What the task requires: From the first line of the entries down to the line with "space, and other", write out every line exactly; that last line counts, but pictures do not.

Recorded data:

——

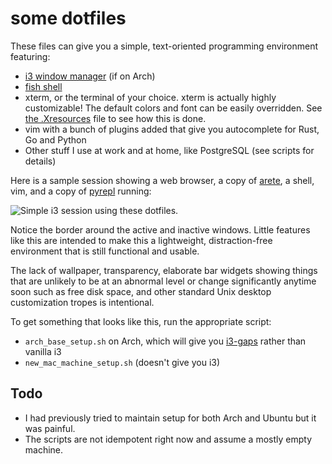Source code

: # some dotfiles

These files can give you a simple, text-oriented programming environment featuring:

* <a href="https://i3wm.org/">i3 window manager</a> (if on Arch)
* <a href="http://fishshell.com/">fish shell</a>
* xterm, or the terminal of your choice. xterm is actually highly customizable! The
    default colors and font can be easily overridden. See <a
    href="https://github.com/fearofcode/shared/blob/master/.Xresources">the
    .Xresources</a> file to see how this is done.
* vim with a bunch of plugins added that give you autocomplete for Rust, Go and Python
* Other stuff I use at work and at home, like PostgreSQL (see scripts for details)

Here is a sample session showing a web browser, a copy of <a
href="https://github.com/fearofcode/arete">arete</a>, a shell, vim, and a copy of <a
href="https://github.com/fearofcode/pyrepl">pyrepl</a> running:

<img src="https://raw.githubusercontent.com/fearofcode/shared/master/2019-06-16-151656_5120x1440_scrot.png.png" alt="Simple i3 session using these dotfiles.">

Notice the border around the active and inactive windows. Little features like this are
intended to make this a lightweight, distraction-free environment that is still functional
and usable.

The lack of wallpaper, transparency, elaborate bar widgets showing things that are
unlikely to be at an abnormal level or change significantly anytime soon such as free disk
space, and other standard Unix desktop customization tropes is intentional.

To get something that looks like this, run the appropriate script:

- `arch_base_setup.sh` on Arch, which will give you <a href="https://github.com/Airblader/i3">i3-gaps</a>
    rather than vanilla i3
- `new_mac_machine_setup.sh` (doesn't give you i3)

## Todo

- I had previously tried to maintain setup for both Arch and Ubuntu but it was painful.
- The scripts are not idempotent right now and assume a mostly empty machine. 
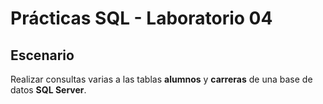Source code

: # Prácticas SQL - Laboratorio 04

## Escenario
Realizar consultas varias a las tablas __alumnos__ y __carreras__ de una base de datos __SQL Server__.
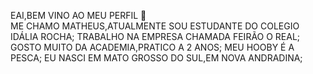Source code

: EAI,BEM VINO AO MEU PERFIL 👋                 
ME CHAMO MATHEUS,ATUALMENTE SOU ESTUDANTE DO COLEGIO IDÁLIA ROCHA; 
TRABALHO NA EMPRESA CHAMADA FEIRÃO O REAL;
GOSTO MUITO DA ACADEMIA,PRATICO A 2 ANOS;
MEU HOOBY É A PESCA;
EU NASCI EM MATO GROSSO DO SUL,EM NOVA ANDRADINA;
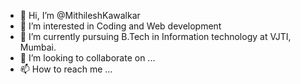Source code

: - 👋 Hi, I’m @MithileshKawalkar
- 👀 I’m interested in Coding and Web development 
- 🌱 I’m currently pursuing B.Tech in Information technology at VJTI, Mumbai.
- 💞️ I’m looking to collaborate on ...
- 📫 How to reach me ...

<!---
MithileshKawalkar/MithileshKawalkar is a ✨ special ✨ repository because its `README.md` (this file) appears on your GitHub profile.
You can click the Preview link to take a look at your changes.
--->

——

Solution to this task:
Source code

: # some dotfiles

These files can give you a simple, text-oriented programming environment featuring:

* <a href="https://i3wm.org/">i3 window manager</a> (if on Arch)
* <a href="http://fishshell.com/">fish shell</a>
* xterm, or the terminal of your choice. xterm is actually highly customizable! The
    default colors and font can be easily overridden. See <a
    href="https://github.com/fearofcode/shared/blob/master/.Xresources">the
    .Xresources</a> file to see how this is done.
* vim with a bunch of plugins added that give you autocomplete for Rust, Go and Python
* Other stuff I use at work and at home, like PostgreSQL (see scripts for details)

Here is a sample session showing a web browser, a copy of <a
href="https://github.com/fearofcode/arete">arete</a>, a shell, vim, and a copy of <a
href="https://github.com/fearofcode/pyrepl">pyrepl</a> running:

<img src="https://raw.githubusercontent.com/fearofcode/shared/master/2019-06-16-151656_5120x1440_scrot.png.png" alt="Simple i3 session using these dotfiles.">

Notice the border around the active and inactive windows. Little features like this are
intended to make this a lightweight, distraction-free environment that is still functional
and usable.

The lack of wallpaper, transparency, elaborate bar widgets showing things that are
unlikely to be at an abnormal level or change significantly anytime soon such as free disk
space, and other standard Unix desktop customization tropes is intentional.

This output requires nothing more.